From a European perspective, the issue is that she focuses on six US firms -- only two, perhaps three, would have any real resonance with consumers here -- Apple, Starbucks and Timberland. But that's forgivable.
Hawthorne -- a onetime journalist and editor with publications such as BusinessWeek and Fortune, sets out her stall early.
She says she'll delve into the target companies to see if they really deserve their ethical credentials.
"Is it possible for a product to be both trendy and socially responsible? To be trusted and loved?" she writes.
The problem is that Hawthorne spends too much time recounting company history -- ostensibly, one presumes, to give some broader perspective as to how its corporate culture evolved -- and not enough time exploring the ethical issues behind the brands.
Sure, with Apple she relates the troubles at the Foxxconn factories in China for instance, but a big chunk of the chapter is devoted to retelling the company's history.
She then focuses on the admittedly absurd secrecy that pervades at Apple and which was fostered and developed by the late Steve Jobs. That secrecy is the key issue at Apple in determining its ethical credentials, she says.

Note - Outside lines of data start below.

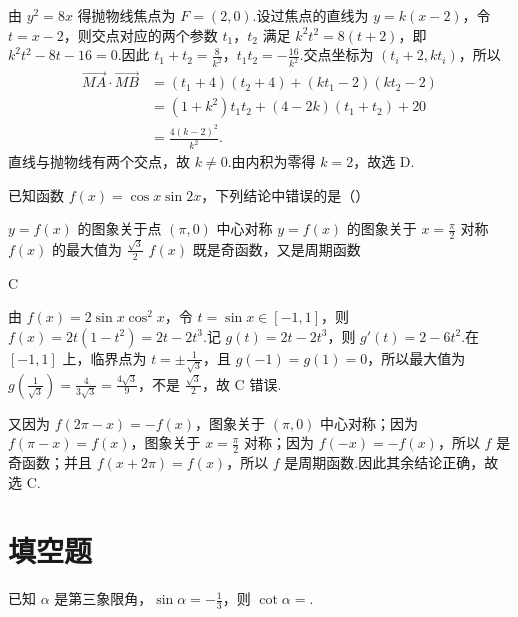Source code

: \begin{solution}
由 \(y^2=8x\) 得抛物线焦点为 \(F=(2,0)\).设过焦点的直线为 \(y=k(x-2)\)，令 \(t=x-2\)，则交点对应的两个参数 \(t_1\)，\(t_2\) 满足 \(k^2t^2=8(t+2)\)，即 \(k^2t^2-8t-16=0\).因此 \(t_1+t_2=\frac{8}{k^2}\)，\(t_1t_2=-\frac{16}{k^2}\).交点坐标为 \((t_i+2,kt_i)\)，所以
\[
\begin{aligned}
\overrightarrow{MA}\cdot\overrightarrow{MB}
&=(t_1+4)(t_2+4)+(kt_1-2)(kt_2-2)\\
&=(1+k^2)t_1t_2+(4-2k)(t_1+t_2)+20\\
&=\frac{4(k-2)^2}{k^2}.
\end{aligned}
\]
直线与抛物线有两个交点，故 \(k\neq0\).由内积为零得 \(k=2\)，故选 D.
\end{solution}

\begin{problem}
已知函数 \(f(x)=\cos x\sin 2x\)，下列结论中错误的是（\quad）

\choices
    {\(y=f(x)\) 的图象关于点 \((\pi,0)\) 中心对称}
    {\(y=f(x)\) 的图象关于 \(x=\frac{\pi}{2}\) 对称}
    {\(f(x)\) 的最大值为 \(\frac{\sqrt{3}}{2}\)}
    {\(f(x)\) 既是奇函数，又是周期函数}
\end{problem}

\begin{answer}
C
\end{answer}

\begin{solution}
由 \(f(x)=2\sin x\cos^2x\)，令 \(t=\sin x\in[-1,1]\)，则 \(f(x)=2t(1-t^2)=2t-2t^3\).记 \(g(t)=2t-2t^3\)，则 \(g'(t)=2-6t^2\).在 \([-1,1]\) 上，临界点为 \(t=\pm\frac{1}{\sqrt3}\)，且 \(g(-1)=g(1)=0\)，所以最大值为 \(g\left(\frac{1}{\sqrt3}\right)=\frac{4}{3\sqrt3}=\frac{4\sqrt3}{9}\)，不是 \(\frac{\sqrt3}{2}\)，故 C 错误.

又因为 \(f(2\pi-x)=-f(x)\)，图象关于 \((\pi,0)\) 中心对称；因为 \(f(\pi-x)=f(x)\)，图象关于 \(x=\frac{\pi}{2}\) 对称；因为 \(f(-x)=-f(x)\)，所以 \(f\) 是奇函数；并且 \(f(x+2\pi)=f(x)\)，所以 \(f\) 是周期函数.因此其余结论正确，故选 C.
\end{solution}

\section{填空题}

\begin{problem}
已知 \(\alpha\) 是第三象限角，\(\sin\alpha=-\frac{1}{3}\)，则 \(\cot\alpha=\)\fillinblank{}.
\end{problem}

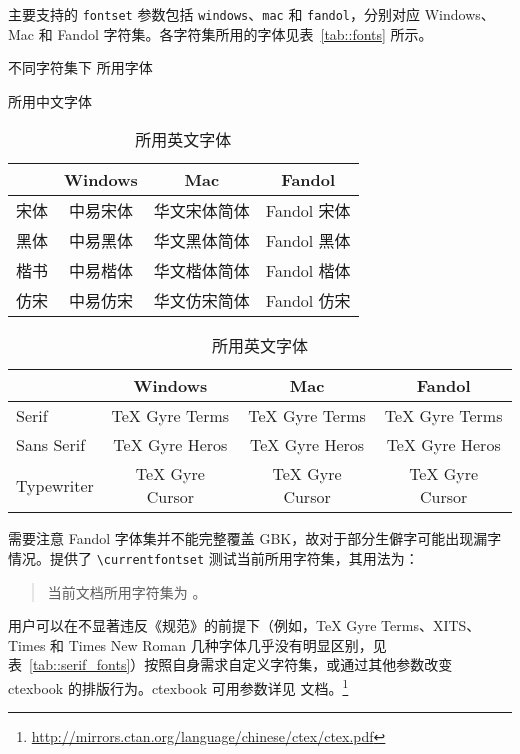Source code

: \documentclass[
  fontset = mac,
]{shtthesis}
\providecommand{\timesnewroman}{\rmfamily}
\providecommand{\timesfamily}{\rmfamily}
\providecommand{\xitsfamily}{\rmfamily}
\begin{document}
\shtthesis 主要支持的 \verb|fontset| 参数包括 \verb|windows|、\verb|mac| 和 \verb|fandol|，分别对应 Windows、Mac 和 Fandol 字符集。各字符集所用的字体见表~\ref{tab::fonts} 所示。

\begin{table}[htb]
  \centering
  \caption{不同字符集下 \shtthesis 所用字体}
  \label{tab::fonts}
  \begin{subtable}{\columnwidth}
    \centering
    \caption{\shtthesis 所用中文字体}
    \label{tab::chs_fonts}
    \begin{tabular}{l *{3}{c}}
      \toprule
       & Windows & Mac & Fandol \\
      \midrule
      宋体 & 中易宋体 & 华文宋体简体 & Fandol 宋体 \\
      黑体 & 中易黑体 & 华文黑体简体 & Fandol 黑体 \\
      楷书 & 中易楷体 & 华文楷体简体 & Fandol 楷体 \\
      仿宋 & 中易仿宋 & 华文仿宋简体 & Fandol 仿宋 \\
      \bottomrule
    \end{tabular}
  \end{subtable}
  \newline
  \vspace{12pt}
  \newline
  \begin{subtable}{\columnwidth}
    \centering
    \caption{\shtthesis 所用英文字体}
    \label{tab::eng_fonts}
    \begin{tabular}{l *{3}{c}}
      \toprule
       & Windows & Mac & Fandol \\
      \midrule
      Serif      & TeX Gyre Terms & TeX Gyre Terms & TeX Gyre Terms \\
      Sans Serif & TeX Gyre Heros & TeX Gyre Heros & TeX Gyre Heros \\
      Typewriter & TeX Gyre Cursor & TeX Gyre Cursor & TeX Gyre Cursor \\
      \bottomrule
    \end{tabular}
  \end{subtable}
\end{table}

需要注意 Fandol 字体集并不能完整覆盖 GBK，故对于部分生僻字可能出现漏字情况。\shtthesis 提供了 \verb|\currentfontset| 测试当前所用字符集，其用法为：
\begin{quotation}
当前文档所用字符集为 \texttt{\currentfontset}。
\end{quotation}
用户可以在不显著违反《规范》的前提下（例如，{\rmfamily TeX Gyre Terms}、{\xitsfamily XITS}、{\timesfamily Times} 和 {\timesnewroman Times New Roman} 几种字体几乎没有明显区别，见表~\ref{tab::serif_fonts}）按照自身需求自定义字符集，或通过其他参数改变 \textsf{ctexbook} 的排版行为。\textsf{ctexbook} 可用参数详见 \CTeX 文档。\footnote{\url{http://mirrors.ctan.org/language/chinese/ctex/ctex.pdf}}
\end{document}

With Starbucks, there's again a lengthy corporate history that eventually yields to questions such as its use of Fairtrade coffee and attempts to ensure unions don't get a foothold.
But there's questionable space devoted to determining why baristas don't really talk much to customers, and even whether customers interact with each other when they sit down for an expensive coffee.
That's all cloaked around an effort to understand "depersonalisation" when the author visited dozens of outlets.
"Out of 420 customers at the counter during those visits, merely 25 talked with baristas," she laments. What's more lamentable is that the book missed an opportunity to revitalise well-trodden ground.